TASK PROMPT: Give a single number in reply. It is the count of lines below that contain the string "print".

DATA:
[Start of section]
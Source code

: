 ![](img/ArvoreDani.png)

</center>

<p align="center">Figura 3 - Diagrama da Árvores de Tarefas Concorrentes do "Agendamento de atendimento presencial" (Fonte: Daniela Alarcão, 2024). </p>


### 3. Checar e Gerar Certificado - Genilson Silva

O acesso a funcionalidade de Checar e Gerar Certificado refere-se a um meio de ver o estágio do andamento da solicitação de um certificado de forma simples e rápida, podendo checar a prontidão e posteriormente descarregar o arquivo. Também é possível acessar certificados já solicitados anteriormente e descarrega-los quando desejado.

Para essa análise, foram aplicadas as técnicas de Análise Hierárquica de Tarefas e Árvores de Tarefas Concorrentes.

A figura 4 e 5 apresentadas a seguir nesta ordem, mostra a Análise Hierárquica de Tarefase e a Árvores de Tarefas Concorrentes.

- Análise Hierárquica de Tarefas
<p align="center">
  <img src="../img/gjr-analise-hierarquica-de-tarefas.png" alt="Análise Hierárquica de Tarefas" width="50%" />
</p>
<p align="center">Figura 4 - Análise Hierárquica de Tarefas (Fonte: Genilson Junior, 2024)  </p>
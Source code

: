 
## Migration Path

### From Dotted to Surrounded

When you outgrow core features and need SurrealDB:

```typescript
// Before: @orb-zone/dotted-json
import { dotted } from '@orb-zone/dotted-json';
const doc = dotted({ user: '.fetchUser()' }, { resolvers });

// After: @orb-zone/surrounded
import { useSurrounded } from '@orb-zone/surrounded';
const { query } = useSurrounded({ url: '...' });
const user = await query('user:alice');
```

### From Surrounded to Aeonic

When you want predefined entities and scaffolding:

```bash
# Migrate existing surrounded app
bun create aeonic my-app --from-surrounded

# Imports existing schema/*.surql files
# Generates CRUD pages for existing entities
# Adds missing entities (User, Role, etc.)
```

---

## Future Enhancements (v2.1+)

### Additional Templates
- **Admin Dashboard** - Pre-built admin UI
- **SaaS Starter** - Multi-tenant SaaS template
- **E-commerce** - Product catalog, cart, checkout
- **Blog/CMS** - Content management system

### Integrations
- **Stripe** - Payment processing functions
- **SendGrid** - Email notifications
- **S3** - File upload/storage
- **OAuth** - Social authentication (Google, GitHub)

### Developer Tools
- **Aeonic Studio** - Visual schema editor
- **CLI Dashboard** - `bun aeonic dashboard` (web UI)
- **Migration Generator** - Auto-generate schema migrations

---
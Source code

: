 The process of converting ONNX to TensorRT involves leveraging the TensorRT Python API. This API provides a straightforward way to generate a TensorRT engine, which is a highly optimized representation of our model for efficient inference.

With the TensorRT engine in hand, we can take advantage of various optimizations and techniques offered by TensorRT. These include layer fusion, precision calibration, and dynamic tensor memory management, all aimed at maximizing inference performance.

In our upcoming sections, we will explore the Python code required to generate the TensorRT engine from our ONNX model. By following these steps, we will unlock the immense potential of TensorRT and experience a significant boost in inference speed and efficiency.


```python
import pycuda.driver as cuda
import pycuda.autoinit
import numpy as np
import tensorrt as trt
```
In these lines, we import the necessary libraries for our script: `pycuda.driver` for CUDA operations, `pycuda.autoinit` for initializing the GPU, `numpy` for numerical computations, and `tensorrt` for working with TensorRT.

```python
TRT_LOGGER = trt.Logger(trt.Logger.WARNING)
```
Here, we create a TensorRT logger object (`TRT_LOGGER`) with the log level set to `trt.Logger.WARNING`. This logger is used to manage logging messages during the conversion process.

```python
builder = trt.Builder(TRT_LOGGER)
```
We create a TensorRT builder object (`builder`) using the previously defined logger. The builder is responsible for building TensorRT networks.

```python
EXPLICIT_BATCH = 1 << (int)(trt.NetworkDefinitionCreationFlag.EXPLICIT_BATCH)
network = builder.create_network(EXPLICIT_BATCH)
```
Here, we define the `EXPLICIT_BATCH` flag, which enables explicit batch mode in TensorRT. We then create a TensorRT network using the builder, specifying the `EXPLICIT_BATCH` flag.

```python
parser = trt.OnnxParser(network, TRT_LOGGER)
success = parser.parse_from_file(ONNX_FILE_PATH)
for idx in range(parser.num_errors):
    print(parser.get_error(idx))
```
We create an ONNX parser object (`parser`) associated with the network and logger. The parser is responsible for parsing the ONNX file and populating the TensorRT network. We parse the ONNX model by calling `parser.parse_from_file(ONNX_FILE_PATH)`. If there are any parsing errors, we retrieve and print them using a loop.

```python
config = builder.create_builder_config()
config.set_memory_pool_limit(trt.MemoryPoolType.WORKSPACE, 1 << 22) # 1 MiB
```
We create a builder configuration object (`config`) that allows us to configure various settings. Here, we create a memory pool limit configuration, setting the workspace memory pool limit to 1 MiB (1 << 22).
[End of section]
SOLUTION: 2